Chloe Garton: There are 8 million things UCLA needs to fix about accessibility. Unfortunately, these issues are very easy to turn a blind eye to, because you kind of just accept it. That's what I learned in high school, as a lot of people genuinely don't think about accessibility. A lot of people think that they will not interact with someone with specific types of disabilities and because of that, they are not aware of the kind of resources that people with intellectual developmental disabilities might need. And I know that's not what the whole platform is focused on, but that is something I became aware of.

For example, when I would plan events in high school or college, I was thinking we may need things such as a sign language interpreter or making sure the bus company can come here, and that the bus company has a wheelchair ramp that's working. All of these are little fine tuned specific things that you wouldn't think about unless you had experience or personally had an intellectual or developmental disability. Because I have so many friends that have all this experience in that space, I just feel like I'm hyper aware of it. It's really important to me that every student is able to have equal access to an education. And if there are all these barriers in the way to your success, then you're not having an equal opportunity to education as everyone else's. That's why I think accessibility is super important to me. 


BPR: My last question is about UCPD. You said you wanted to reallocate UCPD funding. What are you looking to reallocate funding for? And what do you anticipate some of the challenges to be when you're lobbying the UCPD?

Chloe Garton: There are so many challenges to that. Obviously, the university doesn't want to get rid of the police because they think that they are creating a safe environment and that they're critical to safety infrastructure. As a result, to reallocate funding, we need to fill that role of the UCPD. For me, I think two of the things that can fill that role is to have more crisis response mental health officials. I've worked in that area and I understand how effective mental health responders are, rather than like police officers, because they have the experience of dealing with mentally ill people. For a lot of the incidents that happen at UCLA, the police aren't necessarily the most equipped to handle that, as their training does not focus on that. And so I think having crisis response mental health officials would be a great way to replace some of those police officers. And on top of that, I think that we should reallocate a lot of the funding into reimbursing transportation to the Santa Monica rape test treatment center. 


BPR: Is there anything else you would like to add that would help others understand you as a candidate?
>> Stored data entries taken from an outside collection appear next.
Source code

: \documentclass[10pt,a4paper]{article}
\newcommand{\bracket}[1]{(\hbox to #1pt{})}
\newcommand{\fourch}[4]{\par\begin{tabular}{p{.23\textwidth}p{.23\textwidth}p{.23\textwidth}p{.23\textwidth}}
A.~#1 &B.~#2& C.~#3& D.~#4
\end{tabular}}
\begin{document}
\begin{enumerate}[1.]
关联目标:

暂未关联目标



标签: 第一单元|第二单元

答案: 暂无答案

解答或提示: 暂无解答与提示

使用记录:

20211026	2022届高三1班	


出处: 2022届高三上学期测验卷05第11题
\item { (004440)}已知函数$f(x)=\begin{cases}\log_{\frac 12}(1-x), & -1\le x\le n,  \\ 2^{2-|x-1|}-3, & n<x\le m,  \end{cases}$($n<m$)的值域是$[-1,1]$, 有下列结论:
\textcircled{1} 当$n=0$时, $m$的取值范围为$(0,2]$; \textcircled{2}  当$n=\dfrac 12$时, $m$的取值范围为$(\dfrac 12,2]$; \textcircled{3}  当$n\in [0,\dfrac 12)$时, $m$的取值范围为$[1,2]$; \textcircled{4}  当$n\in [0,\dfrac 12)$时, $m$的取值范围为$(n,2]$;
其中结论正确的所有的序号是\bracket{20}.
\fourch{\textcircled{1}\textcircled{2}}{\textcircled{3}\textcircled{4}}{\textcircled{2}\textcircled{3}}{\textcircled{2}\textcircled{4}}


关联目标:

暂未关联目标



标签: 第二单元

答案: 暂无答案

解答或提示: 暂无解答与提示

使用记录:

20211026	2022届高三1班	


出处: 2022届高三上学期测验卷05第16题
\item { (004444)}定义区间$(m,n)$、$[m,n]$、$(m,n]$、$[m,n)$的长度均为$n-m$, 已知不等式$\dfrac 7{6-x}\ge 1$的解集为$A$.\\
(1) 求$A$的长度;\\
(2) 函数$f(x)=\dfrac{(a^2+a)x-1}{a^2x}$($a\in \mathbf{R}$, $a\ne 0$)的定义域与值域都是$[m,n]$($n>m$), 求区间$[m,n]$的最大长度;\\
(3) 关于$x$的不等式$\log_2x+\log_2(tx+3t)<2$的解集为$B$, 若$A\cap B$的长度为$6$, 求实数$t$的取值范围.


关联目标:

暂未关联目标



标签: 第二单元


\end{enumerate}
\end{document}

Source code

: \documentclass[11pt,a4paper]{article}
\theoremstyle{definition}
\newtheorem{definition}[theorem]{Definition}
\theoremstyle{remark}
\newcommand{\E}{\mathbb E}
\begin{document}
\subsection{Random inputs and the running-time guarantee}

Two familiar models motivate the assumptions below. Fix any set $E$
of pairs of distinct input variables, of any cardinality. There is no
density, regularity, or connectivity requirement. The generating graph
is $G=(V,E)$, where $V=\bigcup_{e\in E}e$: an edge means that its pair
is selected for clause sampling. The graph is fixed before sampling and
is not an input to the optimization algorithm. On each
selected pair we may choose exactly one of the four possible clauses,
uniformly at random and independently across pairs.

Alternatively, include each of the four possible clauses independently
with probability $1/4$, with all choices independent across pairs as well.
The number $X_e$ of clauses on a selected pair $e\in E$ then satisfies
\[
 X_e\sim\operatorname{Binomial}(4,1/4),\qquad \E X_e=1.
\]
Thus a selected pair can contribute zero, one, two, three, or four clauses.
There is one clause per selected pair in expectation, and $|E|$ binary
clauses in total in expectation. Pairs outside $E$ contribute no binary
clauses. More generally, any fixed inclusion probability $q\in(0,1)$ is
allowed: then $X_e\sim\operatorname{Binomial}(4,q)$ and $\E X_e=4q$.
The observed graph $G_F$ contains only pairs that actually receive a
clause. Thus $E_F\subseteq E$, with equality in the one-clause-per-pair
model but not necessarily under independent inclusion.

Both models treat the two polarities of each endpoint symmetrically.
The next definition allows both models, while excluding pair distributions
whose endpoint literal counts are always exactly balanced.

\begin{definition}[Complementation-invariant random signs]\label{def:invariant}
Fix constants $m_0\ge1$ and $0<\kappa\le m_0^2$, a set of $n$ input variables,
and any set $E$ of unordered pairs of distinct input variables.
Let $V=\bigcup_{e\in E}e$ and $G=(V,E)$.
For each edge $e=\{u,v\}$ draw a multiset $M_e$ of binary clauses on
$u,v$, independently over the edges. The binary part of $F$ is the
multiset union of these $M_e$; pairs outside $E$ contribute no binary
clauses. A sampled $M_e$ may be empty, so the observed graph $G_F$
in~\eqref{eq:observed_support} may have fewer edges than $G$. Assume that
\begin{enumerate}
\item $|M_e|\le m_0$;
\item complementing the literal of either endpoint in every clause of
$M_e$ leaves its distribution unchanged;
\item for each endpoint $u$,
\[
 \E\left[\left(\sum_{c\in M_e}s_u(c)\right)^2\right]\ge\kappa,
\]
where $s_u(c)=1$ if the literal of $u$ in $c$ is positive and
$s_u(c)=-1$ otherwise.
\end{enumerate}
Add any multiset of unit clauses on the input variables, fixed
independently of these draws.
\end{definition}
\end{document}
Chloe Garton: I know I blabbed a lot during this. But again, I am a 20 year old UCLA student just like everyone else at this school. I am not perfect. I am not Joe Biden. I haven't been in American politics for 8 billion years. My only goal is to just help students. The only way I think I can do that is by understanding them, listening to them, and being open-minded. I really want to emphasize that if you want someone that is going to listen to you, and who is going to advocate for you, and  who cares about you, then you should vote for me because that is genuinely what I am dedicated to doing. I don’t have any other ulterior motives. That’s really it. That’s me on paper.



Conversations were recorded to ensure accuracy, and writers made slight edits for clarity.